• THE TASK: Below are the entries to work from; restate word for word the portion that opens with the line containing "所以這一週可以複習前面沒弄清楚的東西，或者是先跑之後 React 的內容。" and closes with the line containing "#### 自我檢測（二十一週）", keeping both.

──────── EXCERPTED DATA ────────

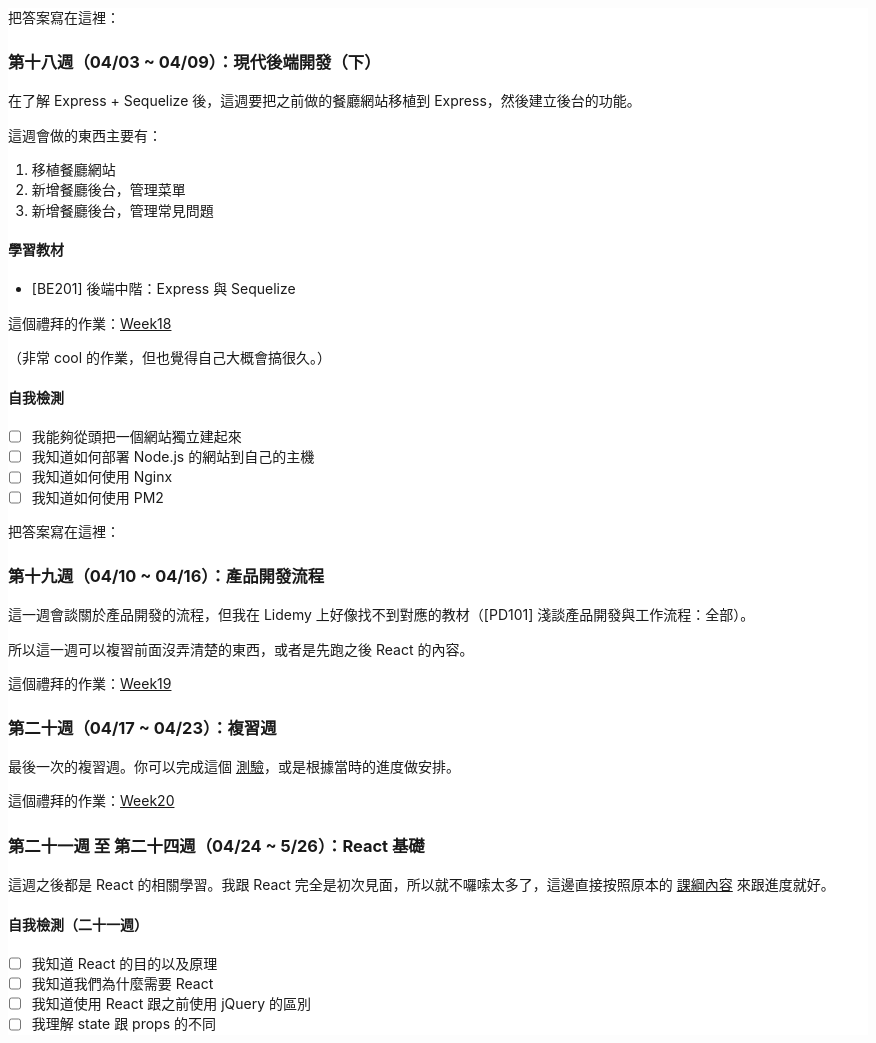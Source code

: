 把答案寫在這裡：

### 第十八週（04/03 ~ 04/09）：現代後端開發（下）

在了解 Express + Sequelize 後，這週要把之前做的餐廳網站移植到 Express，然後建立後台的功能。

這週會做的東西主要有：

1. 移植餐廳網站
2. 新增餐廳後台，管理菜單
3. 新增餐廳後台，管理常見問題

#### 學習教材

- [BE201] 後端中階：Express 與 Sequelize

這個禮拜的作業：[Week18](/homeworks/week18)

（非常 cool 的作業，但也覺得自己大概會搞很久。）

#### 自我檢測

- [ ] 我能夠從頭把一個網站獨立建起來
- [ ] 我知道如何部署 Node.js 的網站到自己的主機
- [ ] 我知道如何使用 Nginx
- [ ] 我知道如何使用 PM2

把答案寫在這裡：

### 第十九週（04/10 ~ 04/16）：產品開發流程

這一週會談關於產品開發的流程，但我在 Lidemy 上好像找不到對應的教材（[PD101] 淺談產品開發與工作流程：全部）。

所以這一週可以複習前面沒弄清楚的東西，或者是先跑之後 React 的內容。

這個禮拜的作業：[Week19](/homeworks/week19)

### 第二十週（04/17 ~ 04/23）：複習週

最後一次的複習週。你可以完成這個 [測驗](https://github.com/Lidemy/mentor-program-5th#%E7%AC%AC%E4%BA%8C%E5%8D%81%E9%80%B10823--0829%E8%A4%87%E7%BF%92%E9%80%B1)，或是根據當時的進度做安排。

這個禮拜的作業：[Week20](/homeworks/week20)

### 第二十一週 至 第二十四週（04/24 ~ 5/26）：React 基礎

這週之後都是 React 的相關學習。我跟 React 完全是初次見面，所以就不囉嗦太多了，這邊直接按照原本的 [課綱內容](https://github.com/Lidemy/mentor-program-5th#%E7%AC%AC%E4%BA%8C%E5%8D%81%E4%B8%80%E9%80%B10830--0905%E5%89%8D%E7%AB%AF%E6%A1%86%E6%9E%B6%E4%B8%80) 來跟進度就好。

#### 自我檢測（二十一週）

- [ ] 我知道 React 的目的以及原理
- [ ] 我知道我們為什麼需要 React
- [ ] 我知道使用 React 跟之前使用 jQuery 的區別
- [ ] 我理解 state 跟 props 的不同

────────

• YOUR SOLUTION:
所以這一週可以複習前面沒弄清楚的東西，或者是先跑之後 React 的內容。

這個禮拜的作業：[Week19](/homeworks/week19)

### 第二十週（04/17 ~ 04/23）：複習週

最後一次的複習週。你可以完成這個 [測驗](https://github.com/Lidemy/mentor-program-5th#%E7%AC%AC%E4%BA%8C%E5%8D%81%E9%80%B10823--0829%E8%A4%87%E7%BF%92%E9%80%B1)，或是根據當時的進度做安排。

這個禮拜的作業：[Week20](/homeworks/week20)

### 第二十一週 至 第二十四週（04/24 ~ 5/26）：React 基礎

這週之後都是 React 的相關學習。我跟 React 完全是初次見面，所以就不囉嗦太多了，這邊直接按照原本的 [課綱內容](https://github.com/Lidemy/mentor-program-5th#%E7%AC%AC%E4%BA%8C%E5%8D%81%E4%B8%80%E9%80%B10830--0905%E5%89%8D%E7%AB%AF%E6%A1%86%E6%9E%B6%E4%B8%80) 來跟進度就好。

#### 自我檢測（二十一週）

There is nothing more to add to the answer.